Protokoll der Sitzung vom 19.05.2010

(Beifall bei der FDP und vereinzelt bei der CDU)

Frau Jähnigen, bitte, Fraktion GRÜNE.

Sehr geehrte Frau Präsidentin! Sehr geehrte Damen und Herren! Natürlich findet auch unsere Fraktion die allgemeine öffentliche Geodateninfrastruktur ausgesprochen wichtig. Allerdings haben die Beratungen zu diesem Gesetzentwurf gezeigt, was für einen schweren Stand der Datenschutz hier im sächsischen Parlament, in der sächsischen Verwaltung hat.

Zur Anhörung war es uns aufgrund des so kurzfristig angesetzten Termins nicht gelungen, Sachverständige zu bekommen. Meine Fragen, die ich in Kenntnis der Diskussion in anderen Bundesländern den präsenten Sachverständigen gestellt habe, konnten nicht beantwortet werden.
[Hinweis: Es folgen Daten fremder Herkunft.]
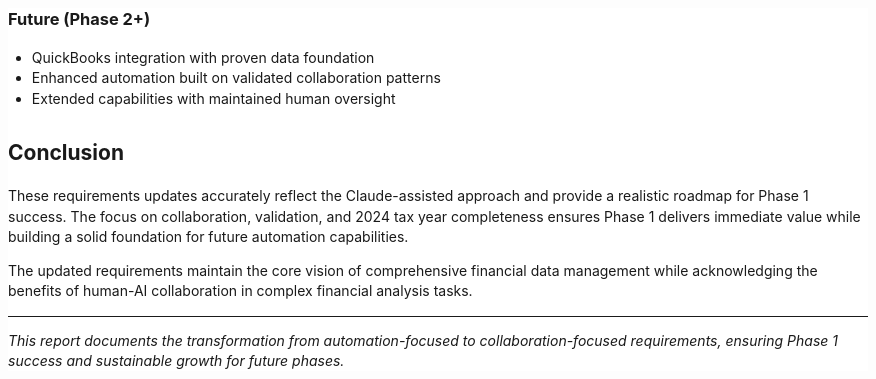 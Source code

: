 ### Future (Phase 2+)
- QuickBooks integration with proven data foundation
- Enhanced automation built on validated collaboration patterns
- Extended capabilities with maintained human oversight

## Conclusion

These requirements updates accurately reflect the Claude-assisted approach and provide a realistic roadmap for Phase 1 success. The focus on collaboration, validation, and 2024 tax year completeness ensures Phase 1 delivers immediate value while building a solid foundation for future automation capabilities.

The updated requirements maintain the core vision of comprehensive financial data management while acknowledging the benefits of human-AI collaboration in complex financial analysis tasks.

---

*This report documents the transformation from automation-focused to collaboration-focused requirements, ensuring Phase 1 success and sustainable growth for future phases.* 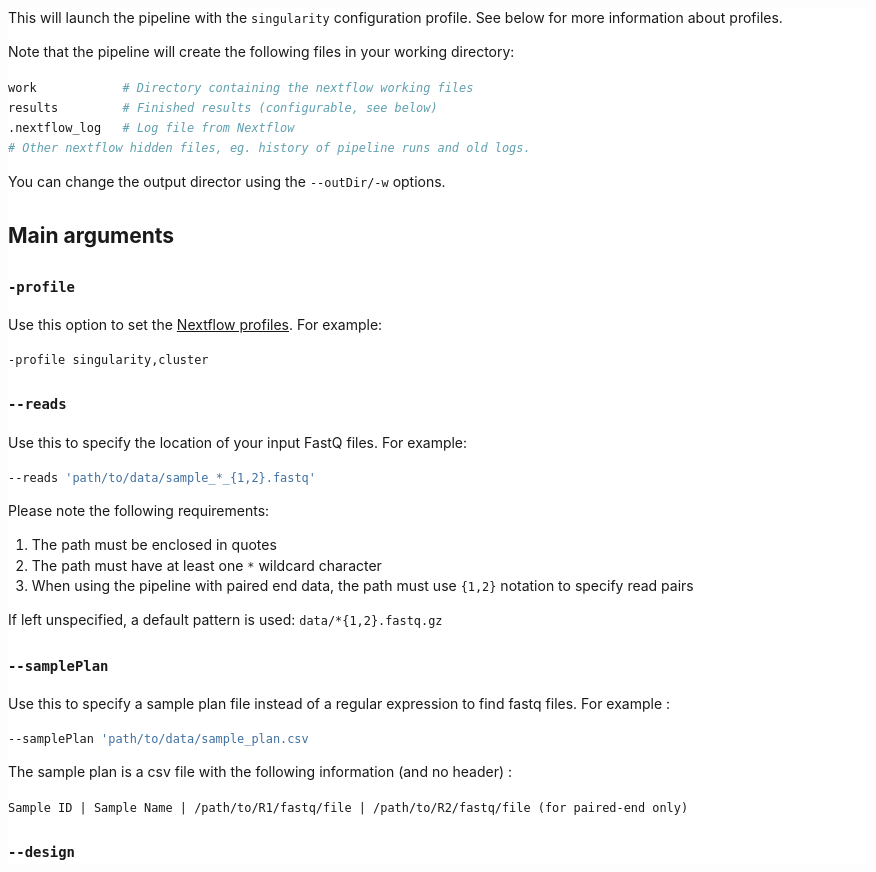 This will launch the pipeline with the `singularity` configuration profile. See below for more information about profiles.

Note that the pipeline will create the following files in your working directory:

```bash
work            # Directory containing the nextflow working files
results         # Finished results (configurable, see below)
.nextflow_log   # Log file from Nextflow
# Other nextflow hidden files, eg. history of pipeline runs and old logs.
```

You can change the output director using the `--outDir/-w` options.

## Main arguments

### `-profile`

Use this option to set the [Nextflow profiles](profiles.md). For example:

```bash
-profile singularity,cluster
```

### `--reads`
Use this to specify the location of your input FastQ files. For example:

```bash
--reads 'path/to/data/sample_*_{1,2}.fastq'
```

Please note the following requirements:

1. The path must be enclosed in quotes
2. The path must have at least one `*` wildcard character
3. When using the pipeline with paired end data, the path must use `{1,2}` notation to specify read pairs

If left unspecified, a default pattern is used: `data/*{1,2}.fastq.gz`


### `--samplePlan`

Use this to specify a sample plan file instead of a regular expression to find fastq files. For example :

```bash
--samplePlan 'path/to/data/sample_plan.csv
```

The sample plan is a csv file with the following information (and no header) :

```
Sample ID | Sample Name | /path/to/R1/fastq/file | /path/to/R2/fastq/file (for paired-end only)
```

### `--design`
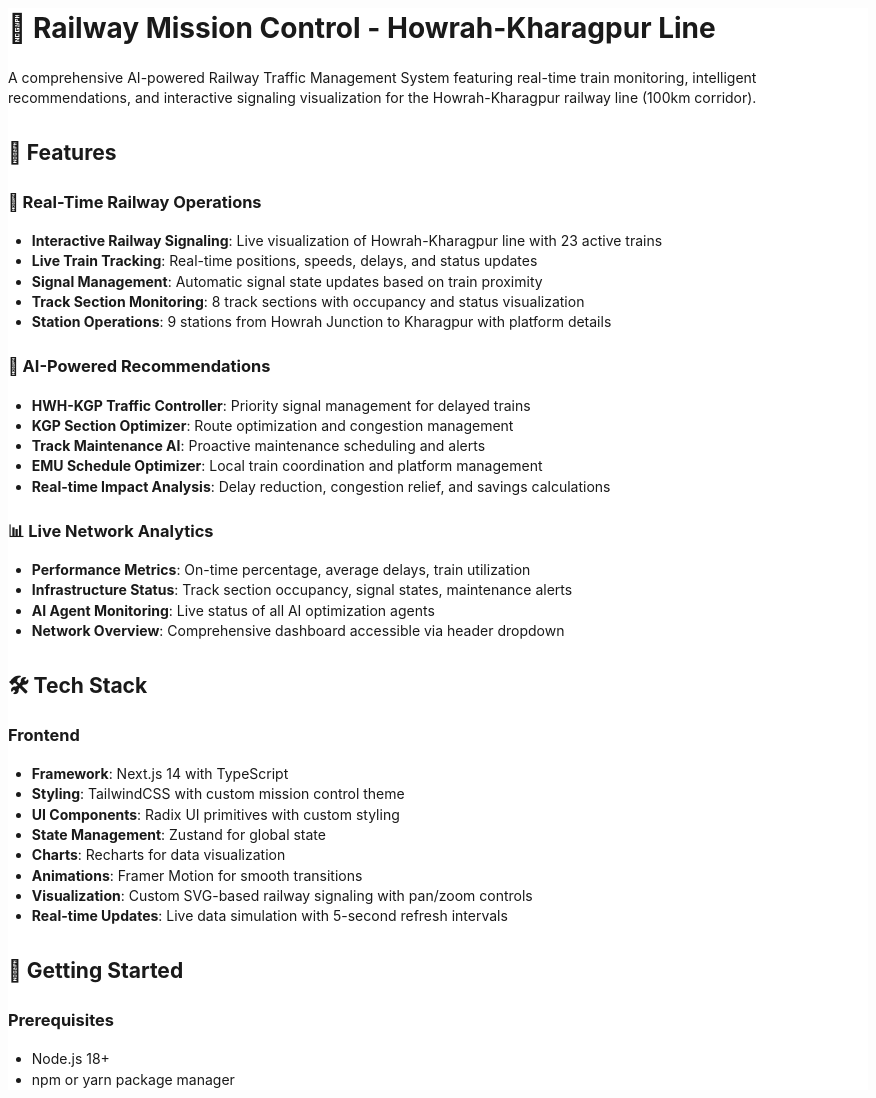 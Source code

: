 # 🚆 Railway Mission Control - Howrah-Kharagpur Line

A comprehensive AI-powered Railway Traffic Management System featuring real-time train monitoring, intelligent recommendations, and interactive signaling visualization for the Howrah-Kharagpur railway line (100km corridor).

## 🌟 Features

### 🚂 Real-Time Railway Operations
- **Interactive Railway Signaling**: Live visualization of Howrah-Kharagpur line with 23 active trains
- **Live Train Tracking**: Real-time positions, speeds, delays, and status updates
- **Signal Management**: Automatic signal state updates based on train proximity
- **Track Section Monitoring**: 8 track sections with occupancy and status visualization
- **Station Operations**: 9 stations from Howrah Junction to Kharagpur with platform details

### 🤖 AI-Powered Recommendations
- **HWH-KGP Traffic Controller**: Priority signal management for delayed trains
- **KGP Section Optimizer**: Route optimization and congestion management  
- **Track Maintenance AI**: Proactive maintenance scheduling and alerts
- **EMU Schedule Optimizer**: Local train coordination and platform management
- **Real-time Impact Analysis**: Delay reduction, congestion relief, and savings calculations

### 📊 Live Network Analytics
- **Performance Metrics**: On-time percentage, average delays, train utilization
- **Infrastructure Status**: Track section occupancy, signal states, maintenance alerts
- **AI Agent Monitoring**: Live status of all AI optimization agents
- **Network Overview**: Comprehensive dashboard accessible via header dropdown

## 🛠 Tech Stack

### Frontend
- **Framework**: Next.js 14 with TypeScript
- **Styling**: TailwindCSS with custom mission control theme
- **UI Components**: Radix UI primitives with custom styling
- **State Management**: Zustand for global state
- **Charts**: Recharts for data visualization
- **Animations**: Framer Motion for smooth transitions
- **Visualization**: Custom SVG-based railway signaling with pan/zoom controls
- **Real-time Updates**: Live data simulation with 5-second refresh intervals

## 🚀 Getting Started

### Prerequisites
- Node.js 18+ 
- npm or yarn package manager
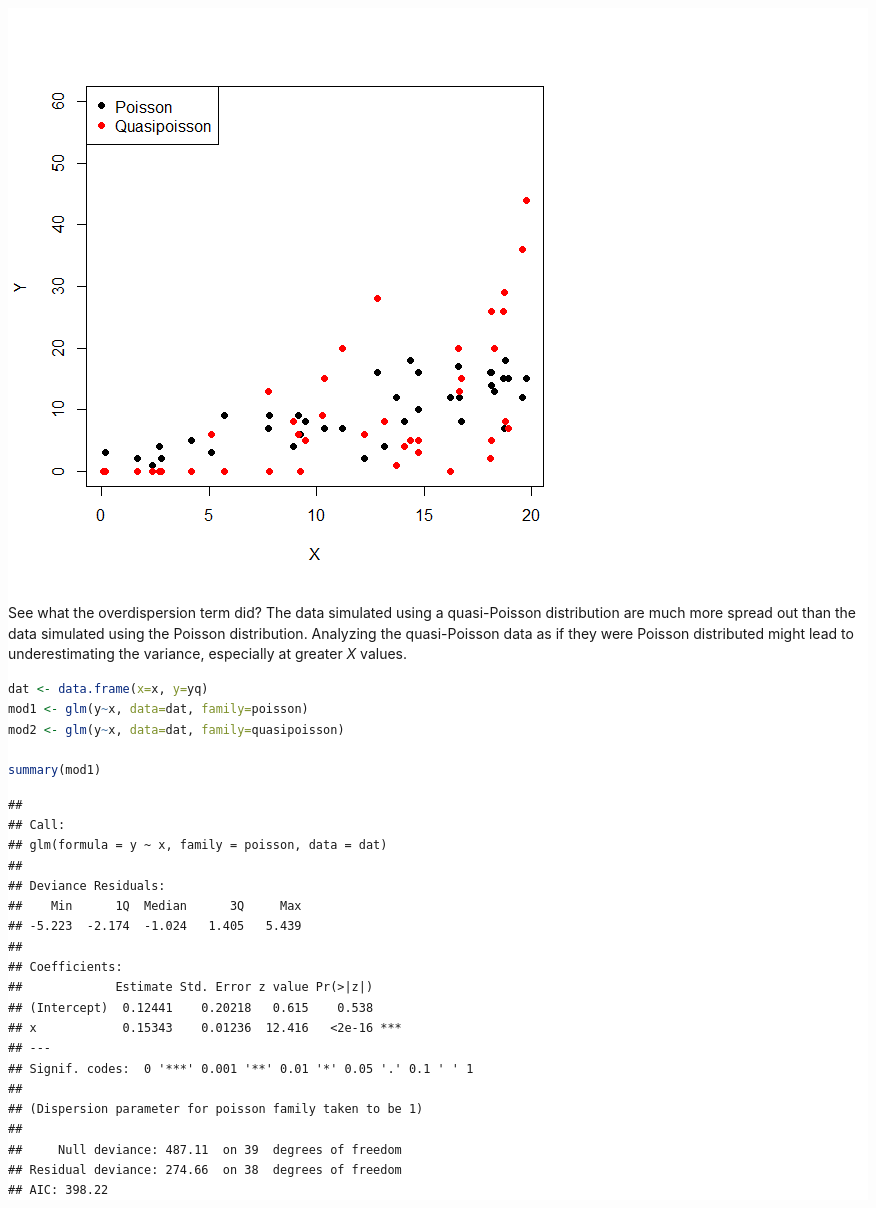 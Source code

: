 ![](05-glm-05-quasi_nb_glm_files/figure-html/unnamed-chunk-2-1.png)

See what the overdispersion term did? The data simulated using a quasi-Poisson distribution are much more spread out than the data simulated using the Poisson distribution. Analyzing the quasi-Poisson data as if they were Poisson distributed might lead to underestimating the variance, especially at greater *X* values.


```r
dat <- data.frame(x=x, y=yq)
mod1 <- glm(y~x, data=dat, family=poisson)
mod2 <- glm(y~x, data=dat, family=quasipoisson)

summary(mod1)
```

```
## 
## Call:
## glm(formula = y ~ x, family = poisson, data = dat)
## 
## Deviance Residuals: 
##    Min      1Q  Median      3Q     Max  
## -5.223  -2.174  -1.024   1.405   5.439  
## 
## Coefficients:
##             Estimate Std. Error z value Pr(>|z|)    
## (Intercept)  0.12441    0.20218   0.615    0.538    
## x            0.15343    0.01236  12.416   <2e-16 ***
## ---
## Signif. codes:  0 '***' 0.001 '**' 0.01 '*' 0.05 '.' 0.1 ' ' 1
## 
## (Dispersion parameter for poisson family taken to be 1)
## 
##     Null deviance: 487.11  on 39  degrees of freedom
## Residual deviance: 274.66  on 38  degrees of freedom
## AIC: 398.22
```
Ich habe mir erlaubt, im Vorfeld der Beratung im Innenausschuss durch ein Schreiben an den Ausschussvorsitzenden noch einmal darauf aufmerksam zu machen, dass das SMUL in der Gesetzesbegründung selbst darauf

hingewiesen hat, dass es sich hier um hoch relevante persönliche Daten handelt. Dieses Schreiben wurde offenbar vom Ausschussvorsitzenden nicht weitergeleitet in der Meinung, wir könnten da keine Informationen bekommen. Zum Glück war das SMUL selbst vor Ort und hat sich zu dieser Frage eingebracht. In letzter Minute brachte sich dankenswerterweise auch der Datenschutzbeauftragte mit einem Vorschlag ein.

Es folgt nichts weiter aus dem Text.